(Saved data entries)
● ● ●

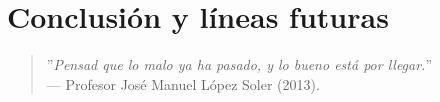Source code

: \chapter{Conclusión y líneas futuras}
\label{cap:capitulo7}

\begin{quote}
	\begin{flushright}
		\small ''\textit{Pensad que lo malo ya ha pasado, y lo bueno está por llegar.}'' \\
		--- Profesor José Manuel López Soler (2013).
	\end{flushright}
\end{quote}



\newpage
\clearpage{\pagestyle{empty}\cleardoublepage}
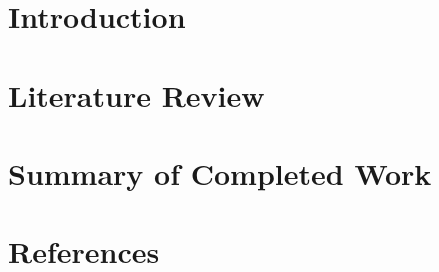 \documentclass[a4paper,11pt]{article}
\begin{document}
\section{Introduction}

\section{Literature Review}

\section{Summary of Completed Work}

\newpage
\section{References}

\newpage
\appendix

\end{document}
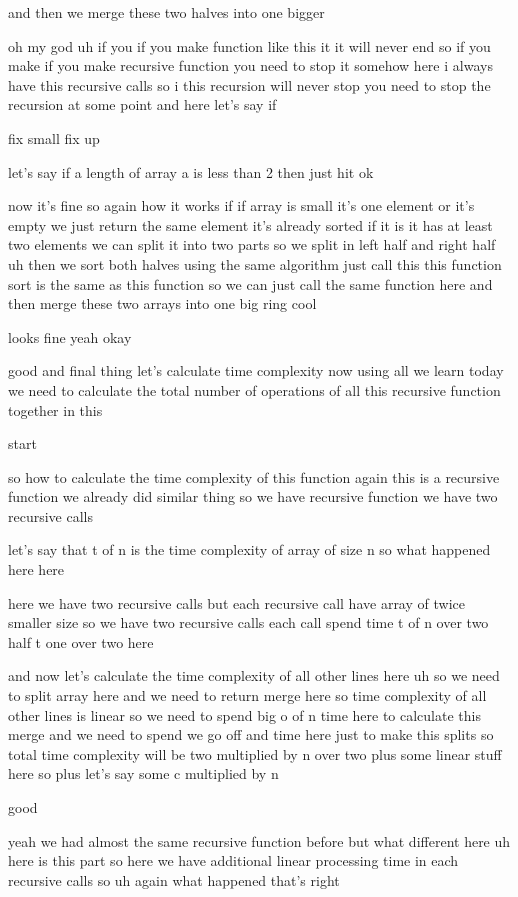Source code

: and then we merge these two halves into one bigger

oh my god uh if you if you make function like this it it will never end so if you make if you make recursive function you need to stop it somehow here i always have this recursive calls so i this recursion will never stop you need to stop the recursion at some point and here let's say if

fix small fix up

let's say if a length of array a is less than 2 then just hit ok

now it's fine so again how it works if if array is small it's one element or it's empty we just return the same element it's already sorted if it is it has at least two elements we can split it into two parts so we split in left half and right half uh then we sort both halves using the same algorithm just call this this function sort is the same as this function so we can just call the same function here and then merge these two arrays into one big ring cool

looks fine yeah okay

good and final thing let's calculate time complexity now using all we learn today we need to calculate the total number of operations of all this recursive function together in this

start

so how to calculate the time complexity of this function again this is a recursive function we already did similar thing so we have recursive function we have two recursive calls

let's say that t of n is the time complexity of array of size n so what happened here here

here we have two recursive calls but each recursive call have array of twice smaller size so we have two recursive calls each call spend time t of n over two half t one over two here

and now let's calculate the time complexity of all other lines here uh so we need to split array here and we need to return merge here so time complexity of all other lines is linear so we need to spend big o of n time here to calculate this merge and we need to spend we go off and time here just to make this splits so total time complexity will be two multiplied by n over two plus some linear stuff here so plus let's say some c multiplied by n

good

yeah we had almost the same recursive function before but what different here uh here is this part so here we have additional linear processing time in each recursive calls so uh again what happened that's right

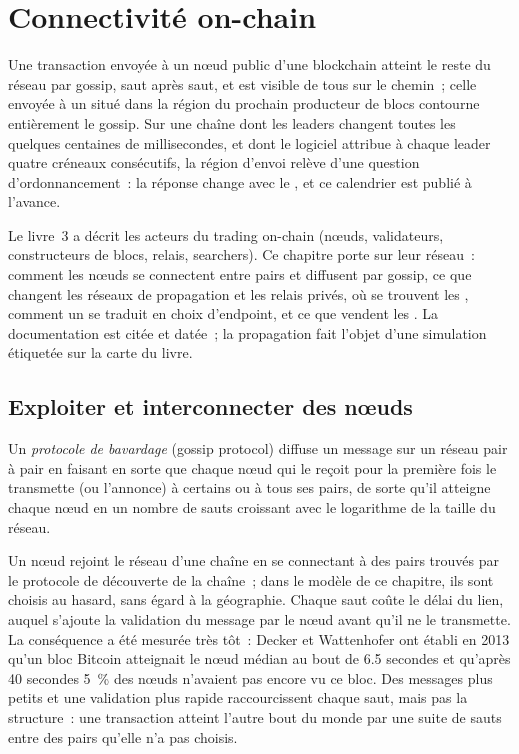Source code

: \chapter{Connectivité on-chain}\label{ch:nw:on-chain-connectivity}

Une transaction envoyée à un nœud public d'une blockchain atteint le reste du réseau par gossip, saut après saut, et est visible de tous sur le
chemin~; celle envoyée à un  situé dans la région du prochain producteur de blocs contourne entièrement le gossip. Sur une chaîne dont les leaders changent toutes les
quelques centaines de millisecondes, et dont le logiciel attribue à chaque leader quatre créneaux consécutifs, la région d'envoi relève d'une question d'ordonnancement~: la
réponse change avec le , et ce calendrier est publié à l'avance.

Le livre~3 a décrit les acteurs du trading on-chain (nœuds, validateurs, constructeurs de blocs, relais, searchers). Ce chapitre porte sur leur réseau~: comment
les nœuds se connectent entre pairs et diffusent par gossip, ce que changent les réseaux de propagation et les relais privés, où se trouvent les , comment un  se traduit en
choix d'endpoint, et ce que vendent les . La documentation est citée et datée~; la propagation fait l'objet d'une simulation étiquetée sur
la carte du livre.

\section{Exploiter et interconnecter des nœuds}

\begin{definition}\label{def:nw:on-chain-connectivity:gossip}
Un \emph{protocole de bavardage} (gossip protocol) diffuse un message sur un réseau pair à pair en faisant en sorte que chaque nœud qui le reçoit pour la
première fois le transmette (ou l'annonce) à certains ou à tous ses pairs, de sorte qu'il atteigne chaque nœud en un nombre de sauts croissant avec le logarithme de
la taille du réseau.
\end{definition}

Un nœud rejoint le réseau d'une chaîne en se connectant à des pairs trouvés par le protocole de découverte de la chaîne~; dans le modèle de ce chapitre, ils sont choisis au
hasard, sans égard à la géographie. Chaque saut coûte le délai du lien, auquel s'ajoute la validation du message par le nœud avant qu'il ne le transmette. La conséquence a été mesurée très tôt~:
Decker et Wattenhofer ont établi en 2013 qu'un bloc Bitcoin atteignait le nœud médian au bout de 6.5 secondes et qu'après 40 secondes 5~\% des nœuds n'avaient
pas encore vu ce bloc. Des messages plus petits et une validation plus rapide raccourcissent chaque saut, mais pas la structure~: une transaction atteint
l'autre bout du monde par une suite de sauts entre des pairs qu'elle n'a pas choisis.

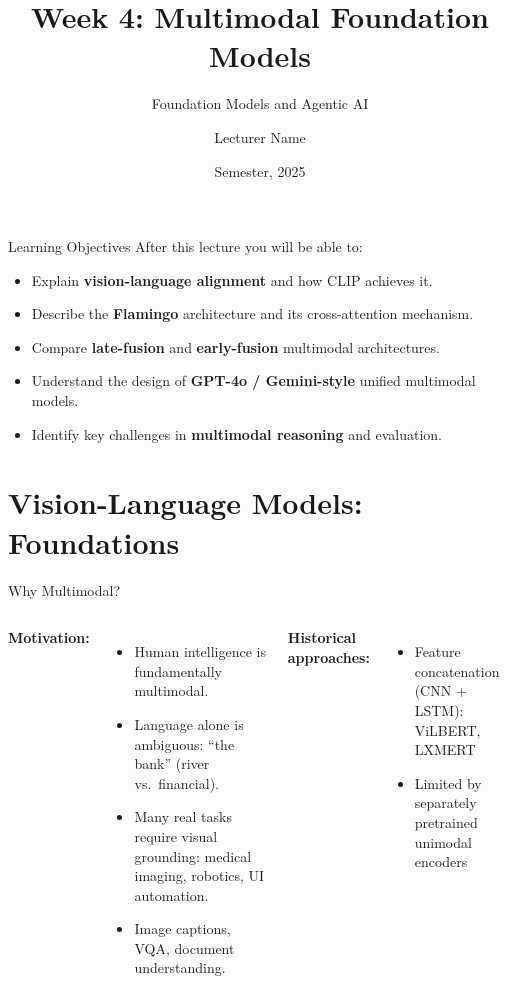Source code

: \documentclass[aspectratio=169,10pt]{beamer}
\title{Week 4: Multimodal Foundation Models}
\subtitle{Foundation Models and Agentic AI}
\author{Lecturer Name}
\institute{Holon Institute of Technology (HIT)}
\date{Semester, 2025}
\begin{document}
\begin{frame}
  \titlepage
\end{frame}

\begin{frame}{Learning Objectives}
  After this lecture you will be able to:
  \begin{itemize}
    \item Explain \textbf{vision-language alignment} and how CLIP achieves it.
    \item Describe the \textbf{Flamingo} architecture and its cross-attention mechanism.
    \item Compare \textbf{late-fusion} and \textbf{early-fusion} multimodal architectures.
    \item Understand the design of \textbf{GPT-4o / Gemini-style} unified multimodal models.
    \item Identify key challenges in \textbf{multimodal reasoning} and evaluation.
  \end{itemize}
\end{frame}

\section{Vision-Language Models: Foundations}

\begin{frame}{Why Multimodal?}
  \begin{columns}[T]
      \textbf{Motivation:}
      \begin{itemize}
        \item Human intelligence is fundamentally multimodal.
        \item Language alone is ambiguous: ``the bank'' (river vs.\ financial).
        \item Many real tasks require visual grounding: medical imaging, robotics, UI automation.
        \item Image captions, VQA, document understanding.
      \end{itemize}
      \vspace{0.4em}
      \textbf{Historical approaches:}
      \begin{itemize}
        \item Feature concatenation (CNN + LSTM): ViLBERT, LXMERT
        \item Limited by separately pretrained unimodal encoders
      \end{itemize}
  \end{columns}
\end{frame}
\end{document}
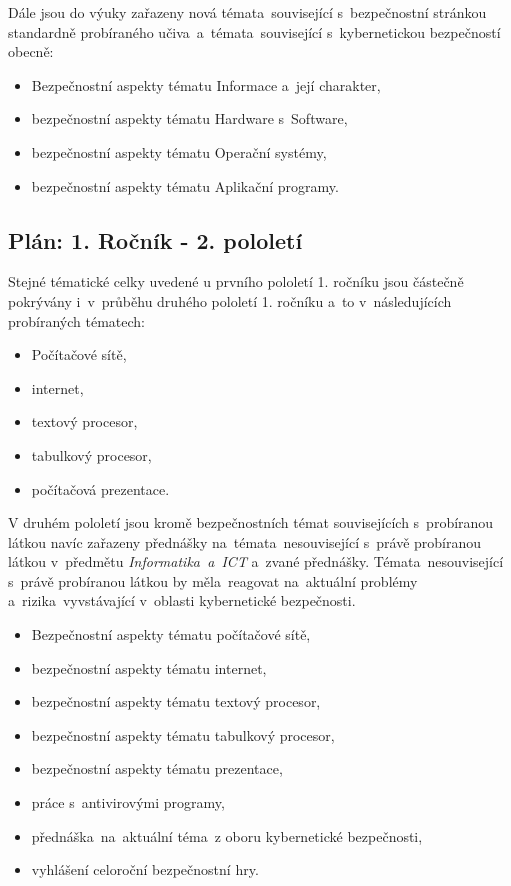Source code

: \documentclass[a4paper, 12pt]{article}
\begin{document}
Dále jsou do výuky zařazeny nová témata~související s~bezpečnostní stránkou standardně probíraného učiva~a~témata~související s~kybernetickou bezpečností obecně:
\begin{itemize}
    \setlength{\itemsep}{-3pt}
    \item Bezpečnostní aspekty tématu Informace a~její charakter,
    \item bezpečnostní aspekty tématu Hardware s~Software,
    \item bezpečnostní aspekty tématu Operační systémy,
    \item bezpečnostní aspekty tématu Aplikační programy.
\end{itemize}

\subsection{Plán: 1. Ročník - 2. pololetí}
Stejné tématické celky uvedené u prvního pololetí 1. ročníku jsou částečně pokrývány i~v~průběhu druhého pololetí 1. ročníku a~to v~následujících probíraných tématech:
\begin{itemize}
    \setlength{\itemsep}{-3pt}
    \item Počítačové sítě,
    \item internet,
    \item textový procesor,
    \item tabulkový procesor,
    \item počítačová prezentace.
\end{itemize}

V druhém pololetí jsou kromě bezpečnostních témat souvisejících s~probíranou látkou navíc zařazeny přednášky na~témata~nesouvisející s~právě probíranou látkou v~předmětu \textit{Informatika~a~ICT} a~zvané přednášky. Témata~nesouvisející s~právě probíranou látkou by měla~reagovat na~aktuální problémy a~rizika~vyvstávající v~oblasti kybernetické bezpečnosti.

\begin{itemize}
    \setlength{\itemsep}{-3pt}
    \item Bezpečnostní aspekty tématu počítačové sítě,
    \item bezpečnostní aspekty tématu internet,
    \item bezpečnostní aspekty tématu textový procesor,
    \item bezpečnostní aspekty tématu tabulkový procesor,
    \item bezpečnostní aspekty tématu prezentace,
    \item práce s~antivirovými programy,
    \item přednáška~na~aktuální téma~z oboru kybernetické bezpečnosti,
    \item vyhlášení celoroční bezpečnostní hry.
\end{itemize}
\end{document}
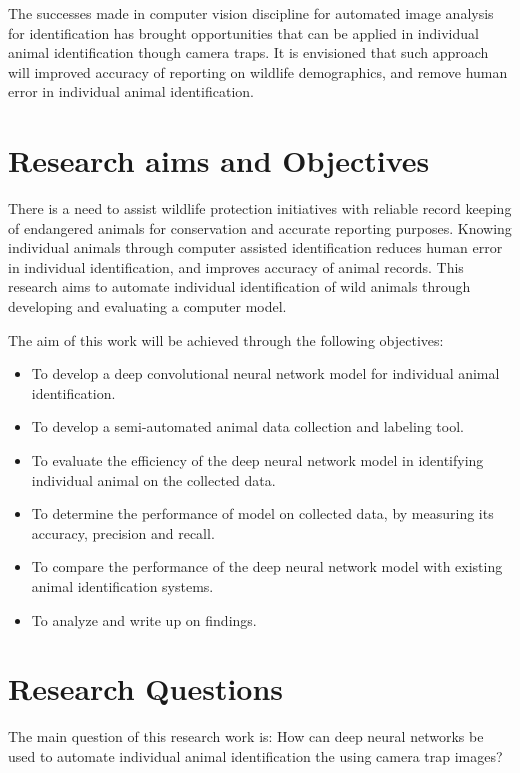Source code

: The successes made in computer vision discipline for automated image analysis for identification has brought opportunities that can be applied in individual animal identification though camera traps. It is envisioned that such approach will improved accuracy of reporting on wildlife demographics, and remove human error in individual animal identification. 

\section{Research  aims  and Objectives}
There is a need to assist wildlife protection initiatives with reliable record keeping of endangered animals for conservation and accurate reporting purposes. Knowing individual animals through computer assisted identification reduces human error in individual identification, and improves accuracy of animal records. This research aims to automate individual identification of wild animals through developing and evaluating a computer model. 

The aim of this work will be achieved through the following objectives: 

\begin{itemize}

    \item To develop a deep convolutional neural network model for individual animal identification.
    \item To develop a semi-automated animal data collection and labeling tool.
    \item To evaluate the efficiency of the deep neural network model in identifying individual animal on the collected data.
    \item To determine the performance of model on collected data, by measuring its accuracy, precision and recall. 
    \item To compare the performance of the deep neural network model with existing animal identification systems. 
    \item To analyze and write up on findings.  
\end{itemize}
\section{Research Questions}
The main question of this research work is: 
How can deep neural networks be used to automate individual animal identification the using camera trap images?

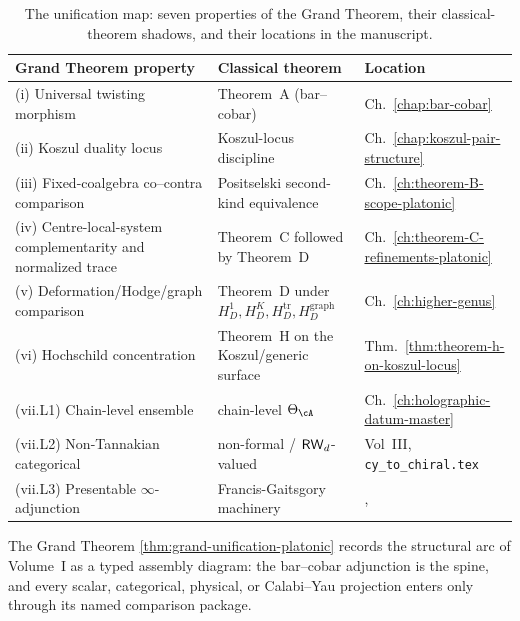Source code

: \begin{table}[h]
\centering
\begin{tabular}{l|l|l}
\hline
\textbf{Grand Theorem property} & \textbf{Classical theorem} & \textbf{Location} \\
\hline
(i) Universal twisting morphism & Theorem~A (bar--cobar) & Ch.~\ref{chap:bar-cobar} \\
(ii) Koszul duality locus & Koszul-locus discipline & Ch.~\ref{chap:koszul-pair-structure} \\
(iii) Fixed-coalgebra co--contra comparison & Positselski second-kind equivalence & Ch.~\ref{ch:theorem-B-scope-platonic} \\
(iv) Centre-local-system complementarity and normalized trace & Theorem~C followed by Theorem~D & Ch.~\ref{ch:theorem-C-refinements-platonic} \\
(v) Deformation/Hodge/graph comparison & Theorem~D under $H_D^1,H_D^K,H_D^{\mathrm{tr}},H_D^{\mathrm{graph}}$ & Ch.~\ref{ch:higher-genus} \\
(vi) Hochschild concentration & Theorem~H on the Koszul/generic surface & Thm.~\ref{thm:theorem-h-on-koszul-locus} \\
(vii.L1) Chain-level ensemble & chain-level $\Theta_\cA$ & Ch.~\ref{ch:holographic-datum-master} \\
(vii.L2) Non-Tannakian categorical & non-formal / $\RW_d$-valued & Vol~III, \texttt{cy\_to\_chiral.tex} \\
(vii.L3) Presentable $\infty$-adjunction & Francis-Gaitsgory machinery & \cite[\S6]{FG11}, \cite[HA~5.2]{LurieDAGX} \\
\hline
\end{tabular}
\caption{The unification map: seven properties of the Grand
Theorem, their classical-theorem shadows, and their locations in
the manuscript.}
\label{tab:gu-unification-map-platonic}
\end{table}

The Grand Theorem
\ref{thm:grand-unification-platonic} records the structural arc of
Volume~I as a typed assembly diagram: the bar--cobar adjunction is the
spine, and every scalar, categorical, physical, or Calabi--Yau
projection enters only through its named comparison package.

● ● ●

**WORK ORDER:**
Work out how many lines in the records hold the word "bezpečnosti", and answer with that number alone.

**SOLUTION TO THIS PROBLEM:**
2